Re: [PATCH 3/5] bpf: Add bpf_user_ringbuf_drain() helper

From: Andrii Nakryiko
Date: Tue Aug 16 2022 - 14:57:30 EST

Next message: Paul Gortmaker: "Re: ftrace regression with CONFIG_UNWINDER_FRAME_POINTER"
Previous message: Saravana Kannan: "Re: [PATCH v1 0/9] fw_devlink improvements"
Next in thread: David Vernet: "Re: [PATCH 3/5] bpf: Add bpf_user_ringbuf_drain() helper"
Messages sorted by: [ date ] [ thread ] [ subject ] [ author ]

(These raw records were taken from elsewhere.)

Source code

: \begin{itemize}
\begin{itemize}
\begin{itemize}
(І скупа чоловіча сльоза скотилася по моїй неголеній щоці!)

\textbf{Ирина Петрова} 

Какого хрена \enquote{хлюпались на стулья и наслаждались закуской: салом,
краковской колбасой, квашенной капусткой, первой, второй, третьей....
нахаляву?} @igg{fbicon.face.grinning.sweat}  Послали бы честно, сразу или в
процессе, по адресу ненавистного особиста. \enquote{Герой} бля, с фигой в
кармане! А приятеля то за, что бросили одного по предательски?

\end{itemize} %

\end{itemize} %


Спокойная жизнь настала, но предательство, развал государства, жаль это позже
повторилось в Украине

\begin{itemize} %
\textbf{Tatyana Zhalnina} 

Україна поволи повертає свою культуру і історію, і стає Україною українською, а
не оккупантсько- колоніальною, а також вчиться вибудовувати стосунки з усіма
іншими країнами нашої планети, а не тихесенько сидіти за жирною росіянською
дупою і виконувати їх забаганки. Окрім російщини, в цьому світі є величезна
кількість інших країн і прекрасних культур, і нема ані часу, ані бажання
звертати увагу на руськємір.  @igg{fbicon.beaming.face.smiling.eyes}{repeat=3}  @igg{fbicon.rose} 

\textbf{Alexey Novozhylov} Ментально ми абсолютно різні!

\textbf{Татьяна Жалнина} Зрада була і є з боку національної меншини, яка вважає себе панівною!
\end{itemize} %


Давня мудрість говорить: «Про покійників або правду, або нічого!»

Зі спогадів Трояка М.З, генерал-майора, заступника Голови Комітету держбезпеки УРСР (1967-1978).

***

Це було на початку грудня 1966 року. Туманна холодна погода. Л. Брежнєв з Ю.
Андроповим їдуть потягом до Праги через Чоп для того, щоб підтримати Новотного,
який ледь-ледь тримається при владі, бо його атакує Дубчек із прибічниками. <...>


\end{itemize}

On Thu, Aug 11, 2022 at 5:46 PM David Vernet <void@xxxxxxxxxxxxx> wrote:
>
> On Thu, Aug 11, 2022 at 04:22:43PM -0700, Andrii Nakryiko wrote:
> > On Mon, Aug 8, 2022 at 8:54 AM David Vernet <void@xxxxxxxxxxxxx> wrote:
> > >
> > > Now that we have a BPF_MAP_TYPE_USER_RINGBUF map type, we need to add a
> > > helper function that allows BPF programs to drain samples from the ring
> > > buffer, and invoke a callback for each. This patch adds a new
> > > bpf_user_ringbuf_drain() helper that provides this abstraction.
> > >
> > > In order to support this, we needed to also add a new PTR_TO_DYNPTR
> > > register type to reflect a dynptr that was allocated by a helper function
> > > and passed to a BPF program. The verifier currently only supports
> > > PTR_TO_DYNPTR registers that are also DYNPTR_TYPE_LOCAL and MEM_ALLOC.
> >
> > This commit message is a bit too laconic. There is a lot of
> > implications of various parts of this patch, it would be great to
> > highlight most important ones. Please consider elaborating a bit more.
>
> Argh, sent my last email too early that only responded to this too early.
> I'll do this in v3, as mentioned in my other email.
>

no worries

> > > diff --git a/include/uapi/linux/bpf.h b/include/uapi/linux/bpf.h
> > > index a341f877b230..ca125648d7fd 100644
> > > --- a/include/uapi/linux/bpf.h
> > > +++ b/include/uapi/linux/bpf.h
> > > @@ -5332,6 +5332,13 @@ union bpf_attr {
> > > * **-EACCES** if the SYN cookie is not valid.
> > > *
> > > * **-EPROTONOSUPPORT** if CONFIG_IPV6 is not builtin.
> > > + *
> > > + * long bpf_user_ringbuf_drain(struct bpf_map *map, void *callback_fn, void *ctx, u64 flags)
> > > + * Description
> > > + * Drain samples from the specified user ringbuffer, and invoke the
> > > + * provided callback for each such sample.
> >
> > please specify what's the expected signature of callback_fn
>
> Will do, unfortunatley we're inconsistent in doing this in other helper
> functions, so it wasn't clear from context.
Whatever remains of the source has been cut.